"""

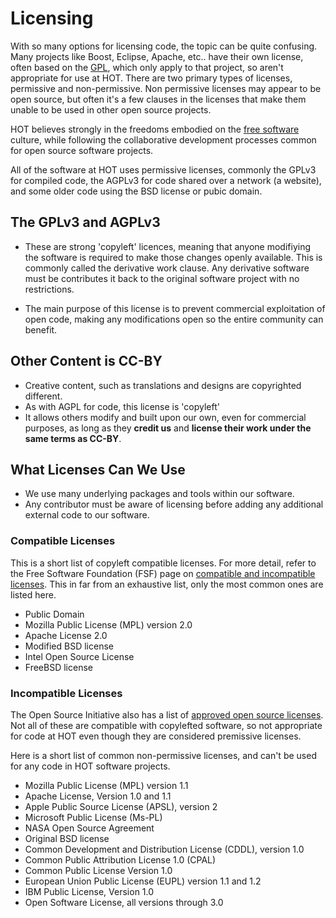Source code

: # Licensing

With so many options for licensing code, the topic can be quite
confusing. Many projects like Boost, Eclipse, Apache, etc.. have their
own license, often based on the
[GPL](https://en.wikipedia.org/wiki/GNU_General_Public_License), which
only apply to that project, so aren't appropriate for use at
HOT. There are two primary types of licenses, permissive and
non-permissive. Non permissive licenses may appear to be open source,
but often it's a few clauses in the licenses that make them unable to
be used in other open source projects.

HOT believes strongly in the freedoms embodied on the [free
software](https://en.wikipedia.org/wiki/Free_software) culture, while
following the collaborative development processes common for open
source software projects.

All of the software at HOT uses permissive licenses, commonly the
GPLv3 for compiled code, the AGPLv3 for code shared over a network (a
website), and some older code using the BSD license or pubic domain.

## The GPLv3 and AGPLv3

- These are strong 'copyleft' licences, meaning that anyone
modifiying the software is required to make those changes openly
available. This is commonly called the derivative work clause. Any
derivative software must be contributes it back to the original
software project with no restrictions.

- The main purpose of this license is to prevent commercial
  exploitation of open code, making any modifications open so the
  entire community can benefit.

## Other Content is CC-BY

- Creative content, such as translations and designs are copyrighted
  different.
- As with AGPL for code, this license is 'copyleft'
- It allows others modify and built upon our own, even for commercial
  purposes, as long as they **credit us** and
  **license their work under the same terms as CC-BY**.

## What Licenses Can We Use

- We use many underlying packages and tools within our software.
- Any contributor must be aware of licensing before adding any
  additional external code to our software.

### Compatible Licenses

This is a short list of copyleft compatible licenses. For more detail,
refer to the Free Software Foundation (FSF) page on [compatible and
incompatible
licenses](https://www.gnu.org/licenses/license-list.en.html). This in
far from an exhaustive list, only the most common ones are listed
here.

* Public Domain
* Mozilla Public License (MPL) version 2.0
* Apache License 2.0
* Modified BSD license
* Intel Open Source License
* FreeBSD license

### Incompatible Licenses

The Open Source Initiative also has a list of [approved open source
licenses](https://opensource.org/licenses). Not all of these are
compatible with copylefted software, so not appropriate for code at
HOT even though they are considered premissive licenses.

Here is a short list of common non-permissive licenses, and can't be
used for any code in HOT software projects.

* Mozilla Public License (MPL) version 1.1
* Apache License, Version 1.0 and 1.1
* Apple Public Source License (APSL), version 2
* Microsoft Public License (Ms-PL)
* NASA Open Source Agreement
* Original BSD license
* Common Development and Distribution License (CDDL), version 1.0
* Common Public Attribution License 1.0 (CPAL)
* Common Public License Version 1.0
* European Union Public License (EUPL) version 1.1 and 1.2
* IBM Public License, Version 1.0
* Open Software License, all versions through 3.0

"""

__Instructions to follow__: There is a line with "modifiying the software" and a line with "- It allows" above. Copy exactly those two lines and all lines between them, with nothing else.

__Solved problem__:
modifiying the software is required to make those changes openly
available. This is commonly called the derivative work clause. Any
derivative software must be contributes it back to the original
software project with no restrictions.

- The main purpose of this license is to prevent commercial
  exploitation of open code, making any modifications open so the
  entire community can benefit.

## Other Content is CC-BY

- Creative content, such as translations and designs are copyrighted
  different.
- As with AGPL for code, this license is 'copyleft'
- It allows others modify and built upon our own, even for commercial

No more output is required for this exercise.